→ **TRY IT**: Please filter the entries for the word "Chapter" and copy every line that has it.
┄┄┄┄┄┄
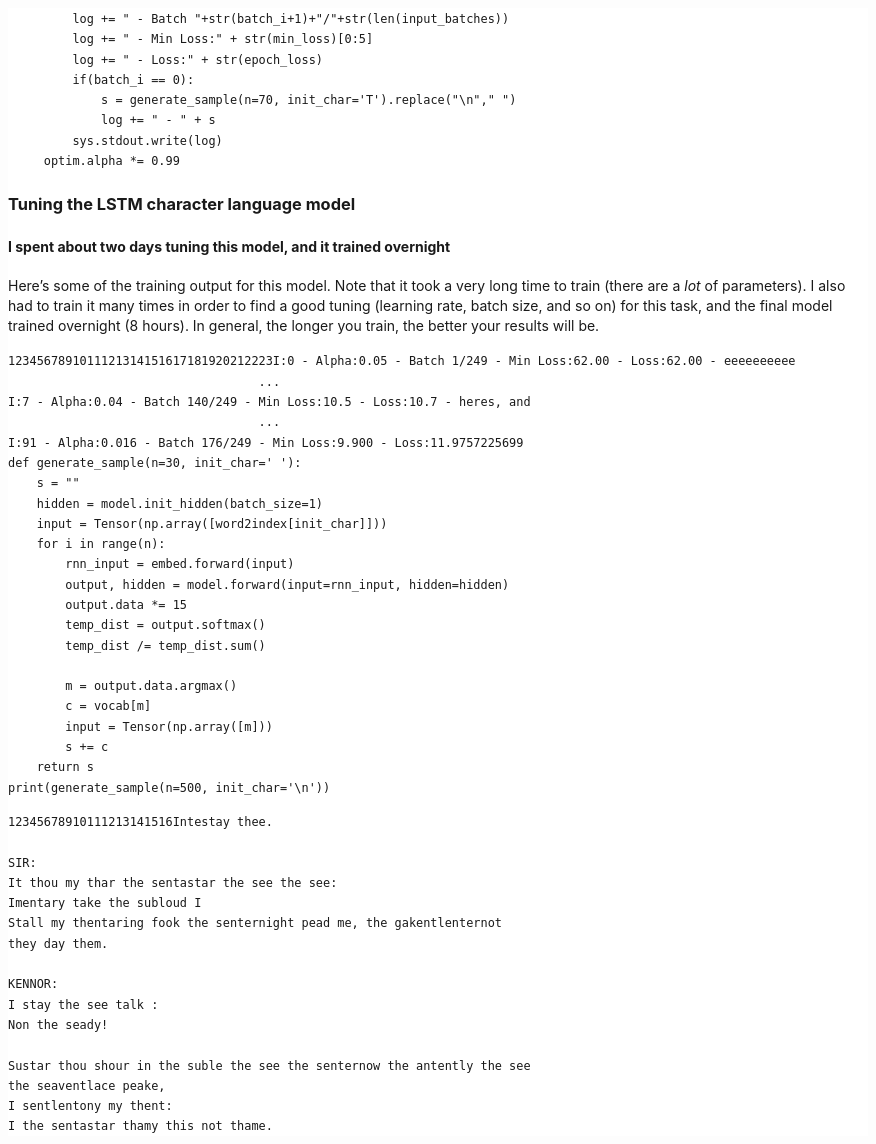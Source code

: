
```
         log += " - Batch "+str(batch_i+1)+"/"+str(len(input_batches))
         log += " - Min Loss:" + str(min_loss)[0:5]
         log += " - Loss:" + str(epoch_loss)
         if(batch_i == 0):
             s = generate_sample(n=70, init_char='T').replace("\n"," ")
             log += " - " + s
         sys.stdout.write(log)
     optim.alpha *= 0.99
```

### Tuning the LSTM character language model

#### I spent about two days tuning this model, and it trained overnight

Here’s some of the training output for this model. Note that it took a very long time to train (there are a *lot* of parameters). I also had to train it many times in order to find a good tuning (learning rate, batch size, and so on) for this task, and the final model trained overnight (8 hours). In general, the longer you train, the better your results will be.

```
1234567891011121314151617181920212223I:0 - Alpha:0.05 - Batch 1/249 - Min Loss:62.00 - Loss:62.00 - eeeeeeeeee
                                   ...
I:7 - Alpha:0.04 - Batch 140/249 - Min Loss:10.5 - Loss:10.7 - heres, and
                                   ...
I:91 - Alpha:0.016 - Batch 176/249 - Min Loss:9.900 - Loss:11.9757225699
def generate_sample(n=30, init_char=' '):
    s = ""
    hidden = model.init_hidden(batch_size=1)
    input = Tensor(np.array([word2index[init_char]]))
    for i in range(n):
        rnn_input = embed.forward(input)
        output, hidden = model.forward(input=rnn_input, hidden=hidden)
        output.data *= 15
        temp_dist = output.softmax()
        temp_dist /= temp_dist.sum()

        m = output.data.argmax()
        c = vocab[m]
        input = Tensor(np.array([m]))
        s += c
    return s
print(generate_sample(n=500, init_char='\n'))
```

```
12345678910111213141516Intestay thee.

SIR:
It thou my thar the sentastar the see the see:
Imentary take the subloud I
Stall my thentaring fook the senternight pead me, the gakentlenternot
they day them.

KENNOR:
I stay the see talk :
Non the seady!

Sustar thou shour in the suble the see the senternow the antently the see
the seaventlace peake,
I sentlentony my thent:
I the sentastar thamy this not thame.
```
┄┄┄┄┄┄
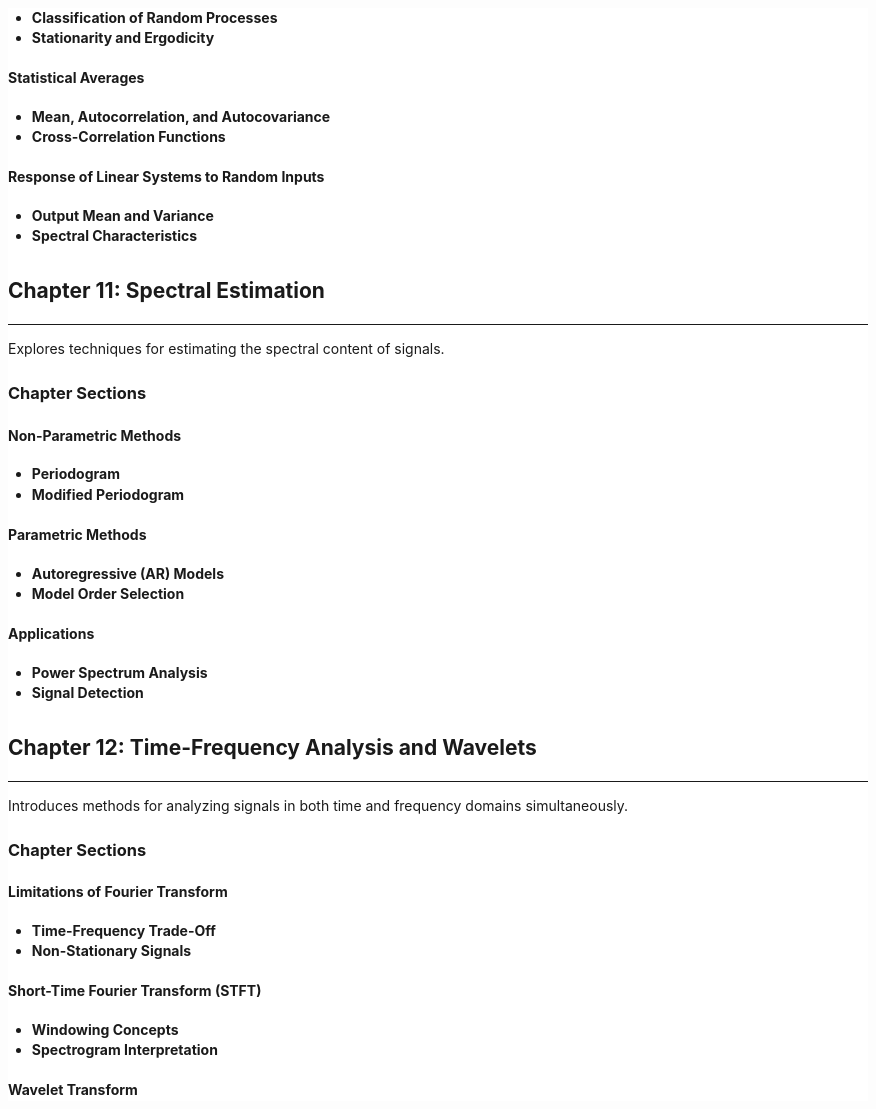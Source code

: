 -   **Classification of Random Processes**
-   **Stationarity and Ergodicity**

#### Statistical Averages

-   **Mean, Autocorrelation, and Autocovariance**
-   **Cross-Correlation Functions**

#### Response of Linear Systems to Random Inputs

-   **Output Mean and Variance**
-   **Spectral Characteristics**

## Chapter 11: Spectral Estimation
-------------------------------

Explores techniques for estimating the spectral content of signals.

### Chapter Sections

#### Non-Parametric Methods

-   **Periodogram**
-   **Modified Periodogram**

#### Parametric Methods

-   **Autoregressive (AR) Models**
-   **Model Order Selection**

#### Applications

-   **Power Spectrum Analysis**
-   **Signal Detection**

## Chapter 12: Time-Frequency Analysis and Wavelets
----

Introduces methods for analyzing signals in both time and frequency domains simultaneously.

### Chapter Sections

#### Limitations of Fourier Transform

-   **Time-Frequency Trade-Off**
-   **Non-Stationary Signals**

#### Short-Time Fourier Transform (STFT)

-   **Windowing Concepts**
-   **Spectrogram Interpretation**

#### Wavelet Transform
┄┄┄┄┄┄
→ **RESPONSE AREA**:
## Chapter 11: Spectral Estimation
### Chapter Sections
## Chapter 12: Time-Frequency Analysis and Wavelets
### Chapter Sections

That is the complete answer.